Arbitragem: sobre a aplicação da vantagem
'O poder da palavra' é uma página de opinião semanal do antigo árbitro Duarte Gomes
Os adeptos em geral não terão noção, mas para um árbitro a aplicação da vantagem é um dos momentos mais gratificantes na direção de um jogo de futebol.
Acompanhem o meu raciocínio, vestindo a pele daquele por instantes: vocês estão dentro das quatro linhas, a acompanhar em corrida constante todas as incidências do jogo. Bola pelo ar, cruzamento, lance dividido, contra ataque, remate perigoso, salto de jogadores à bola, tudo. De repente, percebem que há uma infração. Um atleta carrega outro de forma ilegal. Não têm dúvidas, a falta é clara. A primeira tentação, que obedece a um instinto imediato de tentar preservar aa verdade desportiva, é apitar! Apitar logo! É preciso fazer justiça e conceder à equipa do jogador que sofreu a carga um pontapé-livre.

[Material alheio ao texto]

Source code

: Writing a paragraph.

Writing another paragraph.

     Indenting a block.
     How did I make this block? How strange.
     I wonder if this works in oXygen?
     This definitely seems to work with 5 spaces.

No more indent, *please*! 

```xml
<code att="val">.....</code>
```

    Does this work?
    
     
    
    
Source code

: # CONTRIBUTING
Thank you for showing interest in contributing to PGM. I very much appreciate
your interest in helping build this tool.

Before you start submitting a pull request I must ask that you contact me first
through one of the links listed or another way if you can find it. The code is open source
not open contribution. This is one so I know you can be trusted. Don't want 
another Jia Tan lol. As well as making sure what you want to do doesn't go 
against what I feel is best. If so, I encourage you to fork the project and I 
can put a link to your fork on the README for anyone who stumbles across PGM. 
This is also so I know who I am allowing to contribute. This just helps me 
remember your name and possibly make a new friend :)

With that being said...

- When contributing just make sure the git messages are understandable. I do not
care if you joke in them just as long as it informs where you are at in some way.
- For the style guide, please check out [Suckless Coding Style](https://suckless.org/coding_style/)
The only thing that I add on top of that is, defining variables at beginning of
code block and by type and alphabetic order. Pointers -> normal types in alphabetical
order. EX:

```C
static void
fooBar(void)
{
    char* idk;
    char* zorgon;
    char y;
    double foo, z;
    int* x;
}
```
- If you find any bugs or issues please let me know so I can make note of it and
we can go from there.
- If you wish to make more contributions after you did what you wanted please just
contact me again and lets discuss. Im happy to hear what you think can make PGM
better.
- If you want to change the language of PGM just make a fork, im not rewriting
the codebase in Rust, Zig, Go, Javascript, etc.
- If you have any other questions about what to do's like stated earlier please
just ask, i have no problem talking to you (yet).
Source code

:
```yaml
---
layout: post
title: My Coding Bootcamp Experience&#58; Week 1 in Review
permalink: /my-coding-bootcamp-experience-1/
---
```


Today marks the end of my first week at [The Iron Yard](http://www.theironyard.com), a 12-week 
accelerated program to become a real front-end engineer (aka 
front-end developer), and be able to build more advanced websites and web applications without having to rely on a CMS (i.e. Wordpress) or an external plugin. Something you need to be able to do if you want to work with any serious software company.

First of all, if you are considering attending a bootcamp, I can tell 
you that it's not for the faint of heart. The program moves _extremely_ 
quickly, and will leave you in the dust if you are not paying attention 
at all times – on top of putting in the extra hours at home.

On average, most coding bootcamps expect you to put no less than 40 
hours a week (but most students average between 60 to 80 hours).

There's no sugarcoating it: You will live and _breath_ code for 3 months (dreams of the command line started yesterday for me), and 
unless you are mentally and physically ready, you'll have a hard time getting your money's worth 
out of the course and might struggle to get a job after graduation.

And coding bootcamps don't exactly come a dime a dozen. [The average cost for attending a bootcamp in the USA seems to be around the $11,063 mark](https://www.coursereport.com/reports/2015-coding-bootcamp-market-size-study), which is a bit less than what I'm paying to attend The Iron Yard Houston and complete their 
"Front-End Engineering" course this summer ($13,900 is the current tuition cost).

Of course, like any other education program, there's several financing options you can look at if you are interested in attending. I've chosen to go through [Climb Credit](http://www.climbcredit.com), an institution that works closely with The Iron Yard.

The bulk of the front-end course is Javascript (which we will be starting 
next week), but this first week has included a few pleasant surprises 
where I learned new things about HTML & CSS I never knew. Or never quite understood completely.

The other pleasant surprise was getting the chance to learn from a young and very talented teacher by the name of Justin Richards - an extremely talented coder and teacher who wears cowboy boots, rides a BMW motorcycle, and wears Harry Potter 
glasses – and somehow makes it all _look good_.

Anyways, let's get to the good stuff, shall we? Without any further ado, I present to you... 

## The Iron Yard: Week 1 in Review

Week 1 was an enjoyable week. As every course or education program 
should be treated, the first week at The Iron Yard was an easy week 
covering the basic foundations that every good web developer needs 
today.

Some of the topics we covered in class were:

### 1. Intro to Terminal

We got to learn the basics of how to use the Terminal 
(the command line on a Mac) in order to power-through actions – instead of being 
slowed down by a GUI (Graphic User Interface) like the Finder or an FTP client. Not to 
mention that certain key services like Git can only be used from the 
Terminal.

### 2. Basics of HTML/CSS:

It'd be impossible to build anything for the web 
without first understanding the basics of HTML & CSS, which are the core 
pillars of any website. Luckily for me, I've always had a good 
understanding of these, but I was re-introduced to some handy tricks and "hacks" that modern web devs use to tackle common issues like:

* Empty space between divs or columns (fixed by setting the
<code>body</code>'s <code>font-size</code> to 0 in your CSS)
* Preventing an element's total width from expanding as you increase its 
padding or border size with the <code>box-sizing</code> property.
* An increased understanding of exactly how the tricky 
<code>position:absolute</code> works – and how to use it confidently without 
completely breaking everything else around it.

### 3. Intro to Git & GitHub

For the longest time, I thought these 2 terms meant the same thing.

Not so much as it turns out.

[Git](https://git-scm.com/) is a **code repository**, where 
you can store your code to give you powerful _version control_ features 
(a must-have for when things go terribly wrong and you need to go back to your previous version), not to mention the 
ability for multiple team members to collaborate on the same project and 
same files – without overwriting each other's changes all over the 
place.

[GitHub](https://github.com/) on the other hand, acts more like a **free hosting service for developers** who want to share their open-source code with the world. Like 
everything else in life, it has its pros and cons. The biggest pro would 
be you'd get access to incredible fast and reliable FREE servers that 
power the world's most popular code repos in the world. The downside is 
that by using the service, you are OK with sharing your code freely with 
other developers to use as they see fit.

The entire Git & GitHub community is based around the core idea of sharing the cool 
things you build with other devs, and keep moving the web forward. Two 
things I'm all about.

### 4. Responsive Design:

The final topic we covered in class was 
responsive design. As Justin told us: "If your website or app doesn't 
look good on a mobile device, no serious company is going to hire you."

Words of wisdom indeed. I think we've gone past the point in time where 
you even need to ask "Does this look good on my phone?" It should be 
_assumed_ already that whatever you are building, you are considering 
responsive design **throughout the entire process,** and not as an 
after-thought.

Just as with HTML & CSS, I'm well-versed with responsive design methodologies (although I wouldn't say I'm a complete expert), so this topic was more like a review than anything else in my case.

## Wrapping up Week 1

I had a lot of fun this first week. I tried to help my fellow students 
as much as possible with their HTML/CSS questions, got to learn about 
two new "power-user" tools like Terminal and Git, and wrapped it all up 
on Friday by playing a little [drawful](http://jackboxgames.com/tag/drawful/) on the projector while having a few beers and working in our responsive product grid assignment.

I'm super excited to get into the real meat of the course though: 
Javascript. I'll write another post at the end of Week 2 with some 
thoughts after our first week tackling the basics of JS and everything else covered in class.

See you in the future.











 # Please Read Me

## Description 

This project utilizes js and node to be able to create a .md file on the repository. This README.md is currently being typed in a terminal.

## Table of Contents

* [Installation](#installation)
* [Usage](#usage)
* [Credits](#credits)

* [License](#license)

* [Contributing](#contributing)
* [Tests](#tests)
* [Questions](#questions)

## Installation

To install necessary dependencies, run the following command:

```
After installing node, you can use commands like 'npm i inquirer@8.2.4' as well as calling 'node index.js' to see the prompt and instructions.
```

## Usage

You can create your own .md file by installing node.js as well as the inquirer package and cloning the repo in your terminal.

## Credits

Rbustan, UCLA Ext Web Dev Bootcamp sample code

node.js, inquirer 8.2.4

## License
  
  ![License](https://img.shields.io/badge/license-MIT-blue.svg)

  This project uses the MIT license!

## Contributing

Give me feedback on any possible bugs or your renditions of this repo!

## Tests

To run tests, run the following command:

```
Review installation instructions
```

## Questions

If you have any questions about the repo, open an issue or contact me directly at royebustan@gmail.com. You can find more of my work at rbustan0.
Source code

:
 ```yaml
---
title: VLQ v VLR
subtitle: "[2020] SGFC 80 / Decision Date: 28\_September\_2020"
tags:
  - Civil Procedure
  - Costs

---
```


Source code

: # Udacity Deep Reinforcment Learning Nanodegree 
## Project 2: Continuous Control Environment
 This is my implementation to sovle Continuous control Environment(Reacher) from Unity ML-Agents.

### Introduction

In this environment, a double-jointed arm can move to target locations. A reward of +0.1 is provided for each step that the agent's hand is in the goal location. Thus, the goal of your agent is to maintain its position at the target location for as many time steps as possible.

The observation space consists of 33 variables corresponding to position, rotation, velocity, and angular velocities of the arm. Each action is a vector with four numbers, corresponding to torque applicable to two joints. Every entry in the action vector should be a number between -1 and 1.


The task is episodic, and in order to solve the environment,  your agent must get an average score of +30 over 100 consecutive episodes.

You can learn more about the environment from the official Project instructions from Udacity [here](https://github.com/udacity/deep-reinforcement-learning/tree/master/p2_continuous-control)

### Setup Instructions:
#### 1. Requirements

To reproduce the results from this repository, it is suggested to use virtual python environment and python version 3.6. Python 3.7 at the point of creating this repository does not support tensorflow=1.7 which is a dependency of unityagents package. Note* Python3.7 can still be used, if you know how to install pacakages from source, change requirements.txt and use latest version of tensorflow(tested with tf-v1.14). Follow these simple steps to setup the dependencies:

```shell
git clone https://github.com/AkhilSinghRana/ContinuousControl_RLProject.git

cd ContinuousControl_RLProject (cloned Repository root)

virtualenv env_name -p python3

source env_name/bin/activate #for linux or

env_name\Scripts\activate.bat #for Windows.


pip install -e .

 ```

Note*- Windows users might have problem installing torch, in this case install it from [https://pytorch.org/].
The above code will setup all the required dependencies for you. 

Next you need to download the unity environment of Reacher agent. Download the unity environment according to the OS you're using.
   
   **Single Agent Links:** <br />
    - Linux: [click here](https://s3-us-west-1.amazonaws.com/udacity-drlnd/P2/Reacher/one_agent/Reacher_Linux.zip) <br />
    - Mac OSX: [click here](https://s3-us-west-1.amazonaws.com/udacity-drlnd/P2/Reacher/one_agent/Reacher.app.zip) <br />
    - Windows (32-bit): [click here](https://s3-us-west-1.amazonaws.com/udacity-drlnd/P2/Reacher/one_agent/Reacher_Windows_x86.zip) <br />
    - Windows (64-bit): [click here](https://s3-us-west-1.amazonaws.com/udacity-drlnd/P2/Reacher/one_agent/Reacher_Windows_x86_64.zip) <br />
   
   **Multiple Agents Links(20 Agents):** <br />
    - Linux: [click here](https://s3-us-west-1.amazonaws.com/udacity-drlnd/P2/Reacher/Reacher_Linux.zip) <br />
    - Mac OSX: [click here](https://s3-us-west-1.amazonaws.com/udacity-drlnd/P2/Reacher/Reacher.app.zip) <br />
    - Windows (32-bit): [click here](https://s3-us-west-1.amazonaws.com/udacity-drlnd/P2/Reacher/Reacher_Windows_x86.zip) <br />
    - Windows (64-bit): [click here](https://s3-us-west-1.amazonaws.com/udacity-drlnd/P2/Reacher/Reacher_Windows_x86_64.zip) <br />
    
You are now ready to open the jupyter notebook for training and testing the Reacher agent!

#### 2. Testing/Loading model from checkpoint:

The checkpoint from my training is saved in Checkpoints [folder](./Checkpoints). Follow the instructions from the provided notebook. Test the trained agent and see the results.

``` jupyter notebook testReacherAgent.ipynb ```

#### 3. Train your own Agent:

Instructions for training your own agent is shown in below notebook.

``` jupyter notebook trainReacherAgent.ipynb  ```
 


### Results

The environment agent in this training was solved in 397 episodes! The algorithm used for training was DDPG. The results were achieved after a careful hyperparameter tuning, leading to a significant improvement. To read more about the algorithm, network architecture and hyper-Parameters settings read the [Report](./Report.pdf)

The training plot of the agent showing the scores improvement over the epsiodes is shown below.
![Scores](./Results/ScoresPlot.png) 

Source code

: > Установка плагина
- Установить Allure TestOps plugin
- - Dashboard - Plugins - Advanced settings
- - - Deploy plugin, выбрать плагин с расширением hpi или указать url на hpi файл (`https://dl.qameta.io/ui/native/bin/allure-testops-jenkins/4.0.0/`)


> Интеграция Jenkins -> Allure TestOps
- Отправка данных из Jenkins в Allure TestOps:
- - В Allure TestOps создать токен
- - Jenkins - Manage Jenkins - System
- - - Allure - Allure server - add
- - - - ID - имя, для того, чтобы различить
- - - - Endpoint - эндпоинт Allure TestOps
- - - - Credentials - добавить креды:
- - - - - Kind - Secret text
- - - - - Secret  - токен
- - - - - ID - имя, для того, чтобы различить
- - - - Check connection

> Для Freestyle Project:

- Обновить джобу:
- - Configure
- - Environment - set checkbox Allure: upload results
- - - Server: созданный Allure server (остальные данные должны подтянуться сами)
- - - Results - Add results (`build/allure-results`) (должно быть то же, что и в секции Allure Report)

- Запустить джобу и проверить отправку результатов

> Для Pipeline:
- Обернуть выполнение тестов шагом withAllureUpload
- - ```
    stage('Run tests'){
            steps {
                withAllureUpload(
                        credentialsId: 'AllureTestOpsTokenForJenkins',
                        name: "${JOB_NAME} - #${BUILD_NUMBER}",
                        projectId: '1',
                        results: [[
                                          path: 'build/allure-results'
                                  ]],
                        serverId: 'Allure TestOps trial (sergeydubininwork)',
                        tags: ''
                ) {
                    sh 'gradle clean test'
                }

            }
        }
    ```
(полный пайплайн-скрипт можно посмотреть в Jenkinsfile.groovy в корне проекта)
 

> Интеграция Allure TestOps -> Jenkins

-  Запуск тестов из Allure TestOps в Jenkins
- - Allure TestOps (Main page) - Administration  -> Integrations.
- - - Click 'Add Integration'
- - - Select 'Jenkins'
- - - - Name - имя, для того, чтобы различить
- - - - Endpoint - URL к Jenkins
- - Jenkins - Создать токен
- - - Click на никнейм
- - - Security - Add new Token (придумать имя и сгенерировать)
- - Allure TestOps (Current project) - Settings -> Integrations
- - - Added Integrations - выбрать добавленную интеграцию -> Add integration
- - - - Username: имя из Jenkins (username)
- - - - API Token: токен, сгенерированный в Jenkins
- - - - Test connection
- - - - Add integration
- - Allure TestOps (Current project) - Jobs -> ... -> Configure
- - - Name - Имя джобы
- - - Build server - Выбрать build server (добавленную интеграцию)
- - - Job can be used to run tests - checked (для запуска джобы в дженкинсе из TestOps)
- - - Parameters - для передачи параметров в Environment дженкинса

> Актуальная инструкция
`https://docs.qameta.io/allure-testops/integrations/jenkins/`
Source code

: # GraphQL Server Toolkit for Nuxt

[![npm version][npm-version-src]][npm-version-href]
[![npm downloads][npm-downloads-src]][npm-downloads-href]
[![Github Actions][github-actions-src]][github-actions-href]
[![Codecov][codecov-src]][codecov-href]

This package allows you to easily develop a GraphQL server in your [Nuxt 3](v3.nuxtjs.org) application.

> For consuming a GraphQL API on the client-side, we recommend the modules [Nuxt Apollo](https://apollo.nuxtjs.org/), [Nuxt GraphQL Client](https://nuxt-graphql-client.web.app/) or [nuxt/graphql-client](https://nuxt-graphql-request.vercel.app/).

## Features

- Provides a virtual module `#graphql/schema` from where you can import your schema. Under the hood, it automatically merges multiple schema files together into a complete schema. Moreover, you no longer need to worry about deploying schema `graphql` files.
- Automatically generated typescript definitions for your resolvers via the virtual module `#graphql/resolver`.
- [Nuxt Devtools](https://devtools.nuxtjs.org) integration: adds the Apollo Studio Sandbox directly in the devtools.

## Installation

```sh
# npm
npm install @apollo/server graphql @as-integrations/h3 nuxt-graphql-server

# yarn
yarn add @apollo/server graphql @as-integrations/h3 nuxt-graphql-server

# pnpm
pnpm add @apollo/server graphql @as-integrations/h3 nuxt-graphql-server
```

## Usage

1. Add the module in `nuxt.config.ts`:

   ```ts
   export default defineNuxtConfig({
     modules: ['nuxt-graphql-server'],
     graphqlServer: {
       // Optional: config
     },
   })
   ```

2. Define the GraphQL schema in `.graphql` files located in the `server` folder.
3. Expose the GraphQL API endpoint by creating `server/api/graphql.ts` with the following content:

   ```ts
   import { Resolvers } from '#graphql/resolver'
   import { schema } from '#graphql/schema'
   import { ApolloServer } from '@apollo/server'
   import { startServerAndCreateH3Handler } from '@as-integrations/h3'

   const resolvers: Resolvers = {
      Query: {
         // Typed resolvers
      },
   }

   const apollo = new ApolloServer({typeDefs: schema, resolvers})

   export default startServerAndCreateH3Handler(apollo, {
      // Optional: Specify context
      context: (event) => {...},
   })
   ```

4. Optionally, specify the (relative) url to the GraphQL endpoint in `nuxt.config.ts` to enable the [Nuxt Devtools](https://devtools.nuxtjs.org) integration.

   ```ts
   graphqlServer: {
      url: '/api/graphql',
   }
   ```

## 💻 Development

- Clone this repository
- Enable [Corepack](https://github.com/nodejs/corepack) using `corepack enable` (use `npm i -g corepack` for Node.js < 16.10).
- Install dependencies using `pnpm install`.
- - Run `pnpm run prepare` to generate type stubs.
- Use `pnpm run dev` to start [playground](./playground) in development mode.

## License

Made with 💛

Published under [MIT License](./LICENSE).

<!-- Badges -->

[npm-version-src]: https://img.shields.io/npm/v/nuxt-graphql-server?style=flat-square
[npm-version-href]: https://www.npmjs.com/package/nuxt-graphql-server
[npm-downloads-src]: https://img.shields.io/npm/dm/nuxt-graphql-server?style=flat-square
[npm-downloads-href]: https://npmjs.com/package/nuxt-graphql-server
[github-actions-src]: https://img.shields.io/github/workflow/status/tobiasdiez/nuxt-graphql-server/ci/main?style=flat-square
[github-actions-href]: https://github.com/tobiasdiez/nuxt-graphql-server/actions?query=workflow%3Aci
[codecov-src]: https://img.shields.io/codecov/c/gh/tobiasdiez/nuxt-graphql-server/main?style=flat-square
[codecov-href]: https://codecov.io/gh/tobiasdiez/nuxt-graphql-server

Mas o que a lei recomenda é que se faça um compasso de espera. Recomenda que contenham esse impulso para perceberem se a não interrupção da partida pode ou não ser mais favorável à equipa lesada. Vão por mim, não é fácil. É aí que entra muitas vezes o fator experiência (quanto mais lances sucedem, mais se aprimora essa capacidade) e, claro, a importância do treino. Como disse em tempos um famoso golfista «quanto mais treino, mais sorte tenho».
Há no entanto alguns fatores a ter em conta para que essa premissa, a da aplicação da vantagem, seja colocada em prática. A primeira e eventualmente mais relevante é nunca confundi-la com mera posse de bola. A ideia subjacente à não paragem do jogo é que a equipa ganhe mais com isso do que com o recomeço decorrente da interrupção.
Se a bola continua na posse da mesma equipa, indo para o lado ou para trás, se vários adversários rodeiam o colega que depois fica com posse, se eventual jogada prometedora se perdeu porque o jogo não parou... não há benefício.
O importante é que o árbitro (e todos cá fora) façam a seguinte pergunta: quem sofreu a falta ganha mais com o assinalar de um pontapé-livre e respetiva paragem de jogo ou com a continuação da jogada?
Pontos importantes a considerar: se a bola segue para a frente, para mais perto da baliza adversária e para um colega do jogador carregado, que se encontra em ótimas condições para prosseguir o lance... a vantagem é bem aplicada. Mas se a bola recua por exemplo até à zona defensiva, onde estão atacantes adversários a pressionar tudo e todos, a infração é para assinalar.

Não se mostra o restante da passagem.